- Opening Delimiter -
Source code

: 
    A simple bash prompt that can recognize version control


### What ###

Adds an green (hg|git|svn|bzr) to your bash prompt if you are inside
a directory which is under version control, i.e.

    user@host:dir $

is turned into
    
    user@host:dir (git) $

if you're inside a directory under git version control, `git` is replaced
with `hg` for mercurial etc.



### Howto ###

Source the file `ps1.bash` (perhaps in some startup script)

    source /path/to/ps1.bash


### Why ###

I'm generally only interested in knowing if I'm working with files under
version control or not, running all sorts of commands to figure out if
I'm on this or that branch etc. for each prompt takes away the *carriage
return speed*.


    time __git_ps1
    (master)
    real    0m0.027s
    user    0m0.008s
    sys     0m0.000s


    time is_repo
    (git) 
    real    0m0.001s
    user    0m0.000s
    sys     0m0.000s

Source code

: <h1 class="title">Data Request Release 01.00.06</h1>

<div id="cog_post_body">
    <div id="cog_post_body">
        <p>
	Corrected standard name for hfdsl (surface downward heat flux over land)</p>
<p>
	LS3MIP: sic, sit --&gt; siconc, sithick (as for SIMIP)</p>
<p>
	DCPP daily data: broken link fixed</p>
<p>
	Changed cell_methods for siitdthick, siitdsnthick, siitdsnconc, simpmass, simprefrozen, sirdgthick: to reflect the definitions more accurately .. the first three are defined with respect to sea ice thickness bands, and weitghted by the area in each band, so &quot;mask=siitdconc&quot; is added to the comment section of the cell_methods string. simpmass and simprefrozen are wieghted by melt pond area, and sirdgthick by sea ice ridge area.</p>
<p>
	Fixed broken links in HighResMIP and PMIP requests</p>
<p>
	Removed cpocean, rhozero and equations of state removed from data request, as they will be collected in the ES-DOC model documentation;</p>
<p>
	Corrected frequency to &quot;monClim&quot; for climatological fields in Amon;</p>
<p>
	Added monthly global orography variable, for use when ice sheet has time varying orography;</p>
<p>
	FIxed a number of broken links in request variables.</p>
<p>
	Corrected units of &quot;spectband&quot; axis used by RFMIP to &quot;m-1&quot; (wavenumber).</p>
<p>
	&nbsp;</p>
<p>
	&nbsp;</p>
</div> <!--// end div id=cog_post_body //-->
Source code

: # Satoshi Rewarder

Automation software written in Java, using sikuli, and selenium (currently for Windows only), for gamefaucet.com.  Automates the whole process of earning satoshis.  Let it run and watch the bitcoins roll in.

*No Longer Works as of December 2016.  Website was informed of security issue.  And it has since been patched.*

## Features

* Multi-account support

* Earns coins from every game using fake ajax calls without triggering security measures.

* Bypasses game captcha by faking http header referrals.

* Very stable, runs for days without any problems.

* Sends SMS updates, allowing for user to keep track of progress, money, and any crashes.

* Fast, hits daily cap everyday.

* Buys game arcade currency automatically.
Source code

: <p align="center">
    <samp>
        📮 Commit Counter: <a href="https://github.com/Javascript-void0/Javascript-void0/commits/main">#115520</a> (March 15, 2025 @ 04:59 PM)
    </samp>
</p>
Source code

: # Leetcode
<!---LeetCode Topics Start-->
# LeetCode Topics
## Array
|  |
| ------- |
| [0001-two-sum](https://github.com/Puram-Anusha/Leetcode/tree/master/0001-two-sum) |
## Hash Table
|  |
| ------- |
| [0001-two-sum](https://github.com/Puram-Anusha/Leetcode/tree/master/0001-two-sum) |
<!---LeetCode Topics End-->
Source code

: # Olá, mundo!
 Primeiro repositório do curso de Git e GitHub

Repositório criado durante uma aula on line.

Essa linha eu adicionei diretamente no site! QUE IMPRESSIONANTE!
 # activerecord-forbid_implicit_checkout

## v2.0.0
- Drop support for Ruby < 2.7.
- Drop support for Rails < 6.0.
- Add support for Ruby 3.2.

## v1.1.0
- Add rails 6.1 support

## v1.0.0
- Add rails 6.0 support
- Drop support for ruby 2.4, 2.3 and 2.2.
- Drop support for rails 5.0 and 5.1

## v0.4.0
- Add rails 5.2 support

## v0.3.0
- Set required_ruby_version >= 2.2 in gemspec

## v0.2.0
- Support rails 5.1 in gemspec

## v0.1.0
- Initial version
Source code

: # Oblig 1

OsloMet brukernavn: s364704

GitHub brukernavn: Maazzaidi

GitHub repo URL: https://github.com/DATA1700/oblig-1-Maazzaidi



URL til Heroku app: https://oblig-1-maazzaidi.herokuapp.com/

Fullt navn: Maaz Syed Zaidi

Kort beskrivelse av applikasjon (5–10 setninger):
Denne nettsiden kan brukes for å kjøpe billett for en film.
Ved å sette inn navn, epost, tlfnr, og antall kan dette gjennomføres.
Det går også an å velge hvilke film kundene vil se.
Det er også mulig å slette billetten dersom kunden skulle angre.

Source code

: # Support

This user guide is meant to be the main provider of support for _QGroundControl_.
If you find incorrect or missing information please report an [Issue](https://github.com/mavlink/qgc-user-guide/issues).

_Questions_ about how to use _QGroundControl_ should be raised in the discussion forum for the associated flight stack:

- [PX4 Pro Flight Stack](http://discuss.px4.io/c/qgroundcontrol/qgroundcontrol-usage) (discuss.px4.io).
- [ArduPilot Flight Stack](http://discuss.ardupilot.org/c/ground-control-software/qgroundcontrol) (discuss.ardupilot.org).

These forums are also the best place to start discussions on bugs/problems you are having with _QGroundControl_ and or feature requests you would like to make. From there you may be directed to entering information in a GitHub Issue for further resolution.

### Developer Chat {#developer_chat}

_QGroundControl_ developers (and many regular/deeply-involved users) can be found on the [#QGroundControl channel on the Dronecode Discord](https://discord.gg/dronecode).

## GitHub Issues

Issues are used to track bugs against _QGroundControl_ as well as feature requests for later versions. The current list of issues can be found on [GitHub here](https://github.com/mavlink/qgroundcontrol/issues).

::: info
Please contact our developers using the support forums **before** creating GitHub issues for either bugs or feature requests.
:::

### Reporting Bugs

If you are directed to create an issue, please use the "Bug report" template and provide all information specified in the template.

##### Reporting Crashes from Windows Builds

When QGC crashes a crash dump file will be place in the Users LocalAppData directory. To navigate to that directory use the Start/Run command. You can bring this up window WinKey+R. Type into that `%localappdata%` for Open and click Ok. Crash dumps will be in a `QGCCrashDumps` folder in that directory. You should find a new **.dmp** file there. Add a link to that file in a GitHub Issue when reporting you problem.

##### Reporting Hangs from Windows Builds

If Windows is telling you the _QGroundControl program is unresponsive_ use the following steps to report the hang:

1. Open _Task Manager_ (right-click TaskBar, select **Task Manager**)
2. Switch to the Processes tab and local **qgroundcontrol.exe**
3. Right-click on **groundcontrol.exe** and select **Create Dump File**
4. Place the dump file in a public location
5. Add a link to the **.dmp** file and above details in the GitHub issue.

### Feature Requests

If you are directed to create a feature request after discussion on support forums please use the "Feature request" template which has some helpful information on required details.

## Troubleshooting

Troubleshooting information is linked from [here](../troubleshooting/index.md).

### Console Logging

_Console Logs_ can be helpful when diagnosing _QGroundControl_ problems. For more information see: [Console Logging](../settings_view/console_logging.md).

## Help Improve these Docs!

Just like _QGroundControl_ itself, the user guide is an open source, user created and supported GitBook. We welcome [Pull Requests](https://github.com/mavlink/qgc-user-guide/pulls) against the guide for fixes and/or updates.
- Closing Delimiter -
Exercise aim: Take the word "Windows" and find each line of the material that contains it. Copy those lines.

Answer for the task:
Automation software written in Java, using sikuli, and selenium (currently for Windows only), for gamefaucet.com.  Automates the whole process of earning satoshis.  Let it run and watch the bitcoins roll in.
##### Reporting Crashes from Windows Builds
##### Reporting Hangs from Windows Builds
If Windows is telling you the _QGroundControl program is unresponsive_ use the following steps to report the hang:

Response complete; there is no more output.